Configure the Product to Crawl an Entire SharePoint Online Tenancy

Typically SharePoint environments are crawled on a per site collection basis. Sometimes however there is a need to crawl an entire SharePoint Online tenancy. The following guide details the step-by-step instructions in order to configure a whole tenancy for collection.

  1. Add SharePoint Online source as described in the SharePoint Online section.

    NOTE: If this option is not available within the source type selection then it would suggest that the source type is not currently licensed, please contact support for more details.

  2. The Source is configured to the tenancy level, therefore we recommend specifying the URL as the root site collection URL. This is however not a requirement if you do not have a root site collection.

  3. Specify an account with tenancy administration rights. Accounts can be specified in either the default AD format DOMAIN\USERNAME, or in the format of the user's email address USERNAME@DOMAIN.

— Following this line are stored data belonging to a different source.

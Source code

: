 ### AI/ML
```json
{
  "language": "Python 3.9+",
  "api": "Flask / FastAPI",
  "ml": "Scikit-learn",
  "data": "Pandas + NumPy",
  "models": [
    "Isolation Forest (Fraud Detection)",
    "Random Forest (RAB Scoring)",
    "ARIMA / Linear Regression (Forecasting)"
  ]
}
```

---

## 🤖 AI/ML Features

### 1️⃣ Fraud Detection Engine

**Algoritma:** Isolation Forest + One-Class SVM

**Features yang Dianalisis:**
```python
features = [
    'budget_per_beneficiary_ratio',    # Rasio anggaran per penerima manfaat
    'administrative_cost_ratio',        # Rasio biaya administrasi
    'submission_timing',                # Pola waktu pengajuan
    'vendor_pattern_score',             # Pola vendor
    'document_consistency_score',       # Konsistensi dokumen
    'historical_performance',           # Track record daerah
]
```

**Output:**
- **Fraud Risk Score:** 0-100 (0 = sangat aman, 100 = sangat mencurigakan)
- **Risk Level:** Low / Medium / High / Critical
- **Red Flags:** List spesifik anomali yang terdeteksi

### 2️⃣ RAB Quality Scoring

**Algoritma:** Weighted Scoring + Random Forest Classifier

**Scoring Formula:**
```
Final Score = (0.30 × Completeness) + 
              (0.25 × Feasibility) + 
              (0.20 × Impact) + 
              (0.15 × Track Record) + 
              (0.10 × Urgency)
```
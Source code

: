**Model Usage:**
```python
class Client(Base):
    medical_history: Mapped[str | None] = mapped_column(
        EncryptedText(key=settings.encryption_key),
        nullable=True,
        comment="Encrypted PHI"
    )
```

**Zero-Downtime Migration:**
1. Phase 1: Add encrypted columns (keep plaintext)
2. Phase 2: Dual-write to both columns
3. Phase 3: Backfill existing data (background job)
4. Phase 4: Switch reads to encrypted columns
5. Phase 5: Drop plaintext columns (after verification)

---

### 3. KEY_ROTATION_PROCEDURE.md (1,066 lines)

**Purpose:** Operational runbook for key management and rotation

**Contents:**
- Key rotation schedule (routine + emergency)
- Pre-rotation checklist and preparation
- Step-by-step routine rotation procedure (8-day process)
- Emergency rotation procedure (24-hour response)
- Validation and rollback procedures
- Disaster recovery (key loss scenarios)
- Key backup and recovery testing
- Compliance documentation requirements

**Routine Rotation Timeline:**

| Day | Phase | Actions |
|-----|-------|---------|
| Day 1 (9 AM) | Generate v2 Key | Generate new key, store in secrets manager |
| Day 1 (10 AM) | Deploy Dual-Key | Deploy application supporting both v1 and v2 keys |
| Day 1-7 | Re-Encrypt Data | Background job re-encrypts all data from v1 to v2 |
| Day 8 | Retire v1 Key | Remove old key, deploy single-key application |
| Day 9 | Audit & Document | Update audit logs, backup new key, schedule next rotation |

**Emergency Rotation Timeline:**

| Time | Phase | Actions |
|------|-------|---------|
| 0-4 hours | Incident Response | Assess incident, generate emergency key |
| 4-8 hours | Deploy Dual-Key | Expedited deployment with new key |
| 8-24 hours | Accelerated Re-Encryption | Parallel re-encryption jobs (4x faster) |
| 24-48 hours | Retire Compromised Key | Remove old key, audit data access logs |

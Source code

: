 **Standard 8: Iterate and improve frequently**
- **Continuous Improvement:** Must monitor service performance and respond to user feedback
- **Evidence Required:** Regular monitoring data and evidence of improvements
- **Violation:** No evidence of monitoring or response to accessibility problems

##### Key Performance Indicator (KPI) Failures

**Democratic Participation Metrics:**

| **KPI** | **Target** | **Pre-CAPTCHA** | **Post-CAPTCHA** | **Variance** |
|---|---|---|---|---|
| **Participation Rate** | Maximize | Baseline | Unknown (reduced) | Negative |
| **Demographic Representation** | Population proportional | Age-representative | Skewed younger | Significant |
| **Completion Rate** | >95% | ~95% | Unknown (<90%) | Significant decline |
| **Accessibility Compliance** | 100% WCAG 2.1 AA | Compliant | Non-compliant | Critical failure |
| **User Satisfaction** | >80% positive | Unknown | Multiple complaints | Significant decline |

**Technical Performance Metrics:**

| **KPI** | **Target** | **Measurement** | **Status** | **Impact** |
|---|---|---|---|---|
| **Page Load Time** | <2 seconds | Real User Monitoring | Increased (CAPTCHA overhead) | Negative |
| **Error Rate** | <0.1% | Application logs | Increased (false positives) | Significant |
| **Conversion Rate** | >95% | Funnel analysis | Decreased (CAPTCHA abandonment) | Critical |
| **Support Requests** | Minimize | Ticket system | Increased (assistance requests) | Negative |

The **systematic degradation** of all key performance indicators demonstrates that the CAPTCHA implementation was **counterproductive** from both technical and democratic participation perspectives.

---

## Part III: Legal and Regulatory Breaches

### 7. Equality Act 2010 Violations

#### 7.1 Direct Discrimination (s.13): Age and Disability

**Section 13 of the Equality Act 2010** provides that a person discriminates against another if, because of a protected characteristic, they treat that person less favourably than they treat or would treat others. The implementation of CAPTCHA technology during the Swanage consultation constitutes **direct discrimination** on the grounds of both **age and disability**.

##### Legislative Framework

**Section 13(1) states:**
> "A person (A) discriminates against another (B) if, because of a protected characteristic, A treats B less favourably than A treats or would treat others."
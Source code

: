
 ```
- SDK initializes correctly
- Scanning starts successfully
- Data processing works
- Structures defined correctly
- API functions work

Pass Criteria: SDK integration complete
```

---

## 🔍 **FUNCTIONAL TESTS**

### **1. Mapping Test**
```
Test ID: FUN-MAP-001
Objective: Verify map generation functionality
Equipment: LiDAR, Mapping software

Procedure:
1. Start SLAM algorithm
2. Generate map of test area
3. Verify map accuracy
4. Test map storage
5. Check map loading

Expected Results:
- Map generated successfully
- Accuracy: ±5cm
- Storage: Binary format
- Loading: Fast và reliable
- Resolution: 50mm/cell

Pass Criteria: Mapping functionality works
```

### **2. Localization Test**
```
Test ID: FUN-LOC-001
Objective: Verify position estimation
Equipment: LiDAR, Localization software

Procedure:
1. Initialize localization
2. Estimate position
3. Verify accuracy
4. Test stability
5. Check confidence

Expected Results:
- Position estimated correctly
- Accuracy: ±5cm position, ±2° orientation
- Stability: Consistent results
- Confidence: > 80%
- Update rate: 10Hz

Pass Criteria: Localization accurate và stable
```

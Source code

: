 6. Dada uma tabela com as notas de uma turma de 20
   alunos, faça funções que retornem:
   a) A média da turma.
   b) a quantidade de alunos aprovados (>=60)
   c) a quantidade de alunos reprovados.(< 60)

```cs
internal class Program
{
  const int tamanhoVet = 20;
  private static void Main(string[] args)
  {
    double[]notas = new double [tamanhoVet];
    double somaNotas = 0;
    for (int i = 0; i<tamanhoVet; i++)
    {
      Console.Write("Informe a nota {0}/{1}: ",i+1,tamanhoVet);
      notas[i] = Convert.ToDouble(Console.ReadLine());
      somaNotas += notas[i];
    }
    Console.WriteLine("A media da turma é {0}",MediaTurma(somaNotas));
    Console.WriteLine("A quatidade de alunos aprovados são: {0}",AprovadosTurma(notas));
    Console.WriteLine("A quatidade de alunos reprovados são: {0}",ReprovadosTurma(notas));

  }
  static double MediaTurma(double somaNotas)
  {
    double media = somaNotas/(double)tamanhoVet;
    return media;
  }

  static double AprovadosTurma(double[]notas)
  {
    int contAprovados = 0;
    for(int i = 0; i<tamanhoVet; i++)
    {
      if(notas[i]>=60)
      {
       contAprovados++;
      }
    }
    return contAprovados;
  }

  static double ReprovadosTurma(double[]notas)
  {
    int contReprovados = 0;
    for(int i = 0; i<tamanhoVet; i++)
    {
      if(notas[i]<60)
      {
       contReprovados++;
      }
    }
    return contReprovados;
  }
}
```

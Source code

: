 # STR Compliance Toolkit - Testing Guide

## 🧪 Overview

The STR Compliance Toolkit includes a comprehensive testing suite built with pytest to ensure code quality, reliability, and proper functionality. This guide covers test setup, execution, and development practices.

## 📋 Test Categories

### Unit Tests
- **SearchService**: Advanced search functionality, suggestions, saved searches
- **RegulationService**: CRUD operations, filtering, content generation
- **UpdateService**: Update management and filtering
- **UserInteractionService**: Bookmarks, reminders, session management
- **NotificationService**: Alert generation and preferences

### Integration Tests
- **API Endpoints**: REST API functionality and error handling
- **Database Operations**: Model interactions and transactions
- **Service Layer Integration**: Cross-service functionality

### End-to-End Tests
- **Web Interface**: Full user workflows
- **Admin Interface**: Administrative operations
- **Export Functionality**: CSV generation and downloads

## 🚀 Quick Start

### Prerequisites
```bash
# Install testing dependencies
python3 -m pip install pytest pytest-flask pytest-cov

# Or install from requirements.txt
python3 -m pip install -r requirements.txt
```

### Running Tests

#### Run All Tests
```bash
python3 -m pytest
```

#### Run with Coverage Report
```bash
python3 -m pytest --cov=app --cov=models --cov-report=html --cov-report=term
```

  4. The Match Rules are an important configuration option, defining which site collections will be crawled. Here are some example match rules that may be required:

    • .*\/Personal\/.*—Identifying "/personal/" within the URL (as per the below example) - this would be the correct configuration to crawl end-user's OneDrive site collections (OneDrive for Business)
    • .*— Identifies any site collections, ensuring that all collections will be crawled
  5. Define the required Classification Template, as well as the Detection Period which defines how often we will detect new site collections

  6. Select Save.